GIVEN ENTRIES Block Start

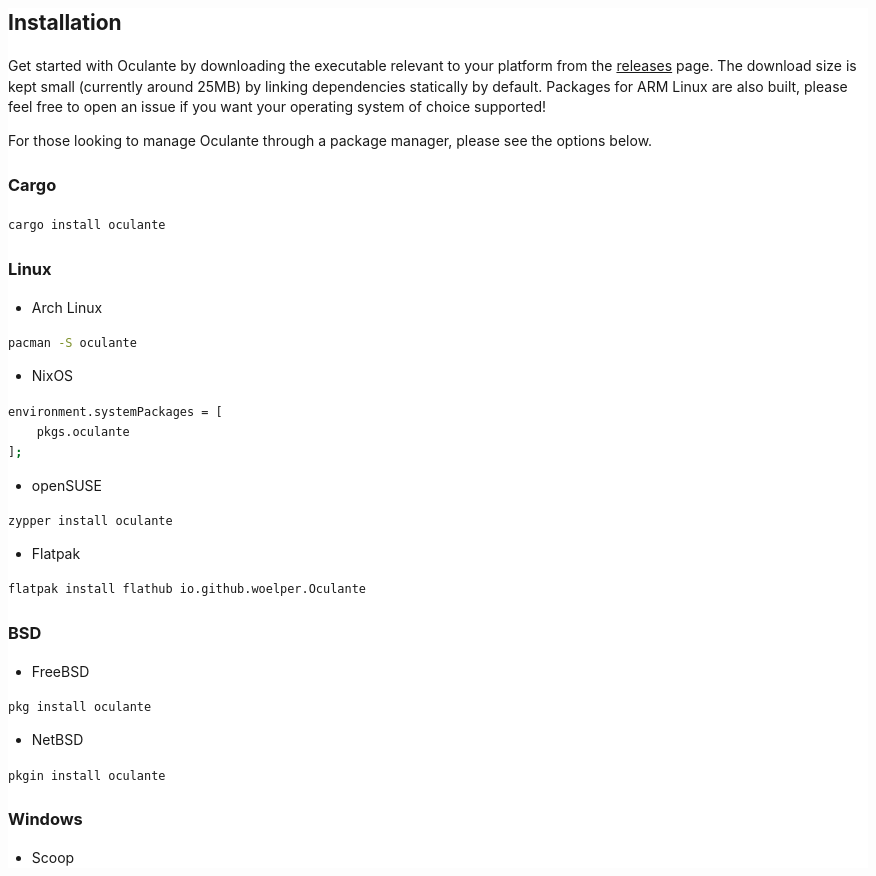 ## Installation
Get started with Oculante by downloading the executable relevant to your platform from the [releases](https://github.com/woelper/oculante/releases/latest) page. The download size is kept small (currently around 25MB) by linking dependencies statically by default. Packages for ARM Linux are also built, please feel free to open an issue if you want your operating system of choice supported!

For those looking to manage Oculante through a package manager, please see the options below.

### Cargo

```sh
cargo install oculante
```

### Linux

- Arch Linux 

```sh
pacman -S oculante
```

- NixOS

```sh
environment.systemPackages = [
    pkgs.oculante
];
```

- openSUSE

```sh
zypper install oculante
```

- Flatpak

```sh
flatpak install flathub io.github.woelper.Oculante
```

### BSD

- FreeBSD

```sh
pkg install oculante
```

- NetBSD

```sh
pkgin install oculante
```

### Windows

- Scoop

GIVEN ENTRIES Block End

TASK BRIEF -
Skipping all images, output the listing exactly.

EXERCISE RESPONSE -
 ## Installation
Get started with Oculante by downloading the executable relevant to your platform from the [releases](https://github.com/woelper/oculante/releases/latest) page. The download size is kept small (currently around 25MB) by linking dependencies statically by default. Packages for ARM Linux are also built, please feel free to open an issue if you want your operating system of choice supported!

For those looking to manage Oculante through a package manager, please see the options below.

### Cargo

```sh
cargo install oculante
```

### Linux

- Arch Linux 

```sh
pacman -S oculante
```

- NixOS

```sh
environment.systemPackages = [
    pkgs.oculante
];
```

- openSUSE

```sh
zypper install oculante
```

- Flatpak

```sh
flatpak install flathub io.github.woelper.Oculante
```

### BSD

- FreeBSD

```sh
pkg install oculante
```

- NetBSD

```sh
pkgin install oculante
```

### Windows

- Scoop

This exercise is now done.